> _Pictures paired with source code_:
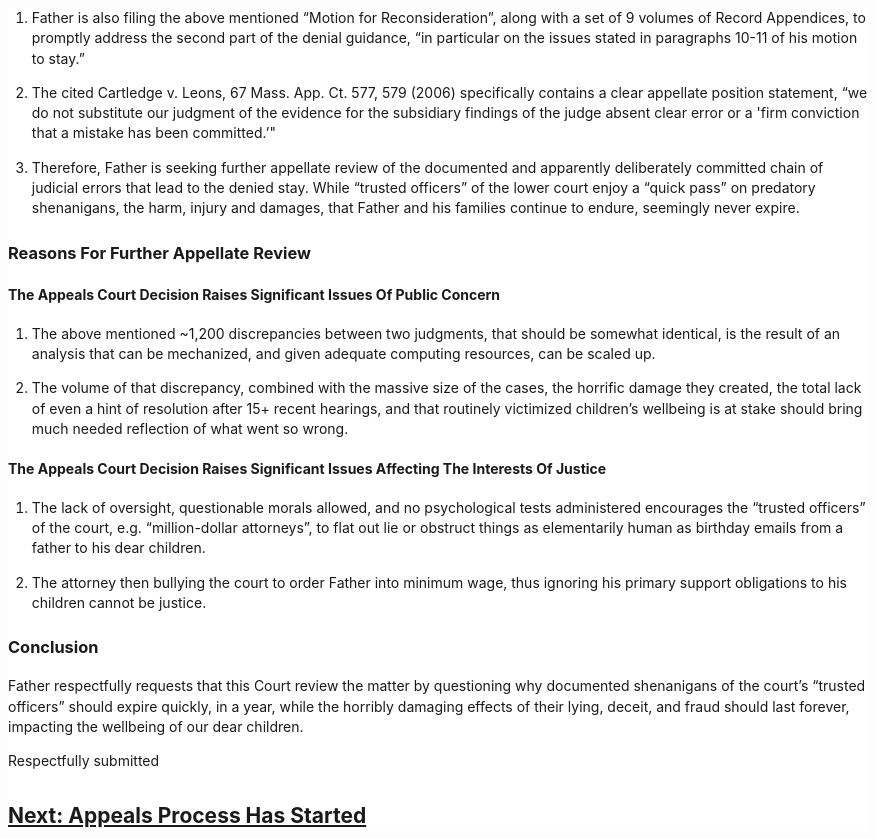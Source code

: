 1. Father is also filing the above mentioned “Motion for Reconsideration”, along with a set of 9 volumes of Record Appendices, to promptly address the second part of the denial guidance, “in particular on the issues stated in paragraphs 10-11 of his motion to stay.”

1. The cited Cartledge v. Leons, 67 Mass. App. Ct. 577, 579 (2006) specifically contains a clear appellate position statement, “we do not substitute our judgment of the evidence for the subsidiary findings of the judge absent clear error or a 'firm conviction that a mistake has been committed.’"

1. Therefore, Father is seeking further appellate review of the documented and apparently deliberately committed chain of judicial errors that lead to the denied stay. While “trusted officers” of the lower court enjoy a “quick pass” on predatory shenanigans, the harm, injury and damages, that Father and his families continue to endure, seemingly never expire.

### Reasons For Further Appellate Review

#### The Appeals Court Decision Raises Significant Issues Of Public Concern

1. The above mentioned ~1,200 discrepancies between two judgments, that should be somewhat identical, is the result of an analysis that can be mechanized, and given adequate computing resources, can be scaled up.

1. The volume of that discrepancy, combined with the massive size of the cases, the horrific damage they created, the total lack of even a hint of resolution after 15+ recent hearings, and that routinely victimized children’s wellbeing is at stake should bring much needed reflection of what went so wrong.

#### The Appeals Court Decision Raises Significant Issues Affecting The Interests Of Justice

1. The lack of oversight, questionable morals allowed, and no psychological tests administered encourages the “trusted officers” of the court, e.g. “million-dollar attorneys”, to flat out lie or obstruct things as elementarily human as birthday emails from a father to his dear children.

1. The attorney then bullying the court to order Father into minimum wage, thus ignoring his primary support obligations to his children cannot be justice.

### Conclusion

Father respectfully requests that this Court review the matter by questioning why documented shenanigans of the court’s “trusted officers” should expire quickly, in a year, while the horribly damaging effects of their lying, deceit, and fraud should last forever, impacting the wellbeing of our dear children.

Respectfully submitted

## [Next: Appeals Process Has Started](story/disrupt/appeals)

--

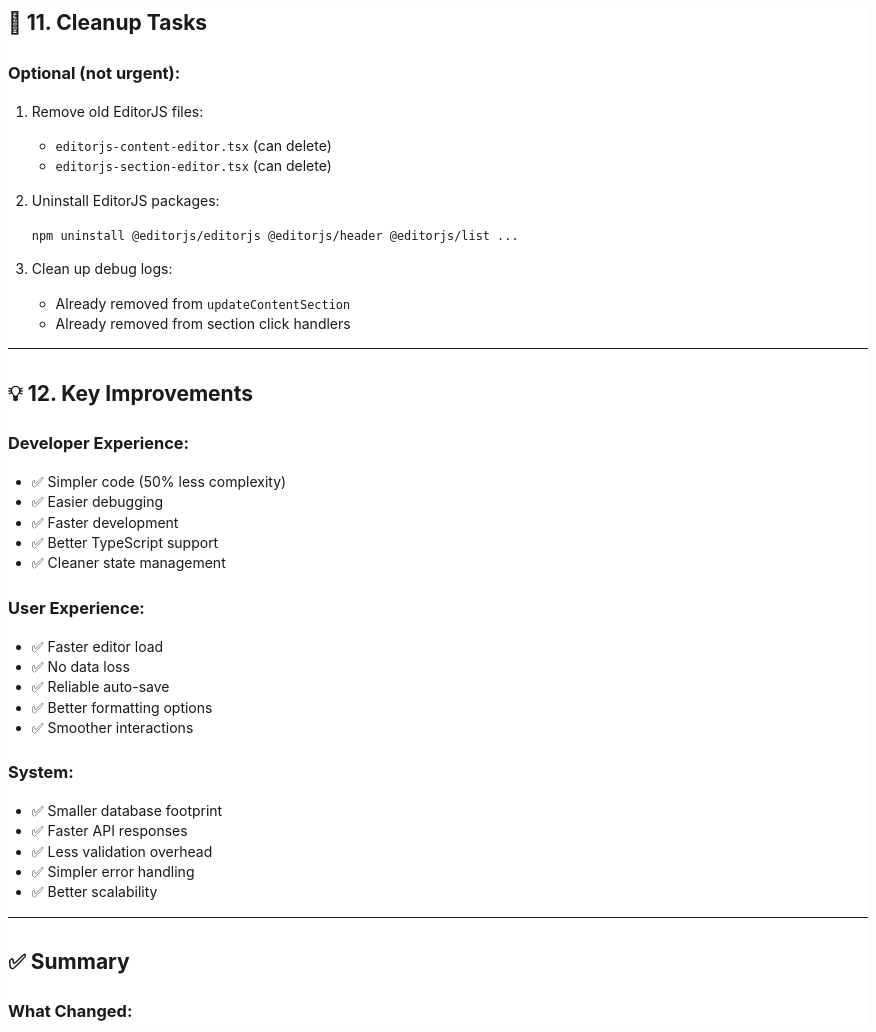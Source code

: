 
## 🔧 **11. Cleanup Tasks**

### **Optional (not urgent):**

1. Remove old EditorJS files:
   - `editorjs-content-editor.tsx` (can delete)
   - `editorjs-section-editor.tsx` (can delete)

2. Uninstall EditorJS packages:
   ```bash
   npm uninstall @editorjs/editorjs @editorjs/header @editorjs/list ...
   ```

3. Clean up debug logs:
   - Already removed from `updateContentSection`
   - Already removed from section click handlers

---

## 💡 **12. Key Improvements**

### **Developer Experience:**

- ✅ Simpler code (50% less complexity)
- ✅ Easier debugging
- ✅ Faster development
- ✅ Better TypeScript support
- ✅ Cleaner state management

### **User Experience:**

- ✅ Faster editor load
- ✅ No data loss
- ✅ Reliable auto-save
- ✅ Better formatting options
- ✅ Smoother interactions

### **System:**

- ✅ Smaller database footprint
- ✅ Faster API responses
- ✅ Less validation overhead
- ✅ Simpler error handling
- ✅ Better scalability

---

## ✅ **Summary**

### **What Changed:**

==

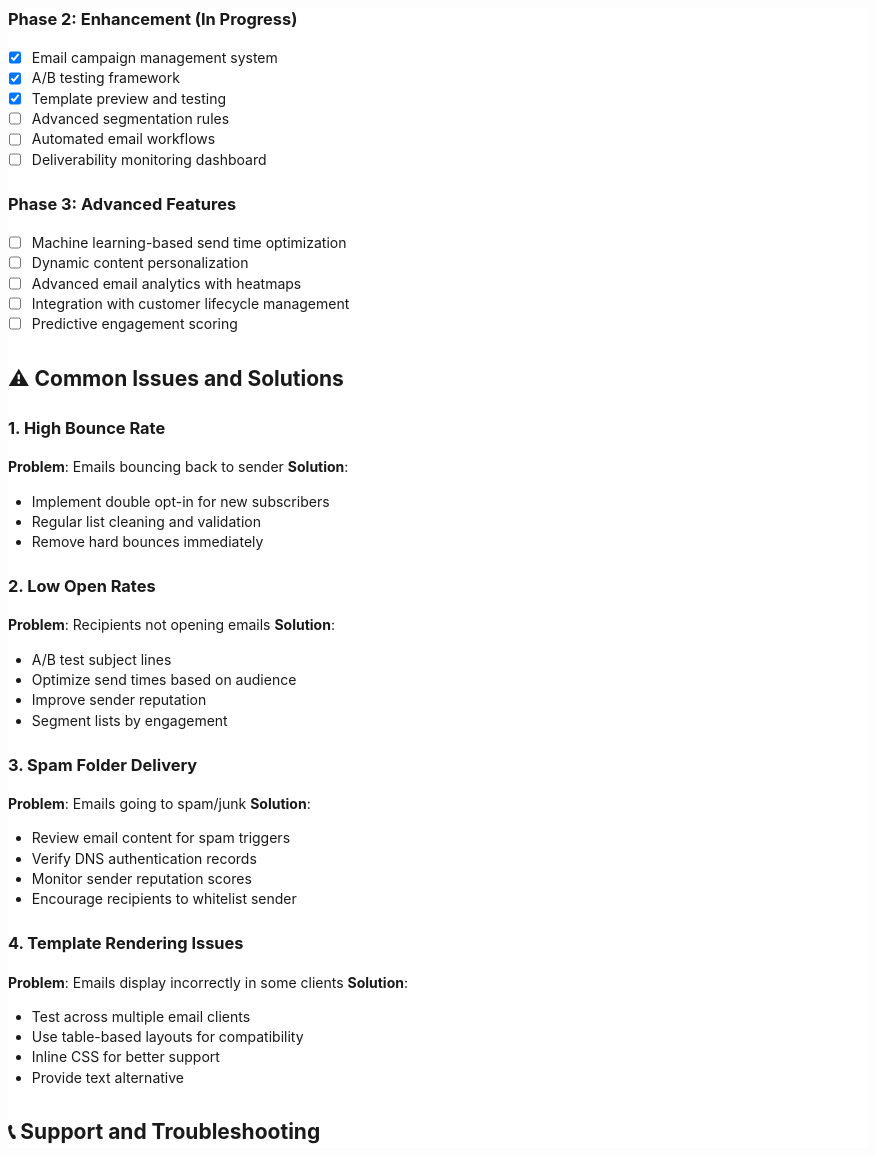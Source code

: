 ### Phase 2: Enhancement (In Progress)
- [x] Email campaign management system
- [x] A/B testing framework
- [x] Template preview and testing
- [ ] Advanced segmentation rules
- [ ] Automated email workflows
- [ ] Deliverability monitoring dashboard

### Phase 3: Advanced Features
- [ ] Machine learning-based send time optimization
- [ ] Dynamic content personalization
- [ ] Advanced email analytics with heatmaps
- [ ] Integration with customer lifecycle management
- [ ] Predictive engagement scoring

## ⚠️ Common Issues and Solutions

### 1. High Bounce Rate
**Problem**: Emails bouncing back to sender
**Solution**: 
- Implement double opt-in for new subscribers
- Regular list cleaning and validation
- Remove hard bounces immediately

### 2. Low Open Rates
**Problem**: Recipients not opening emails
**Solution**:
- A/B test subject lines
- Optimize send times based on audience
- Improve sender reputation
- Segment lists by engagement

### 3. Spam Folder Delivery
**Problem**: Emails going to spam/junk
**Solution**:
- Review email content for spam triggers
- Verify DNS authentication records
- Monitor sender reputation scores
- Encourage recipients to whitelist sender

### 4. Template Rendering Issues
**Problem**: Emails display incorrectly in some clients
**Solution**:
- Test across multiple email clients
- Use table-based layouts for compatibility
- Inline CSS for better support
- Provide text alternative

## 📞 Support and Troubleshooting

> _Problem description_: When a line of the data holds the string "validation", pick it out and copy it.

> _Answer space_:
- ✅ Less validation overhead
- Regular list cleaning and validation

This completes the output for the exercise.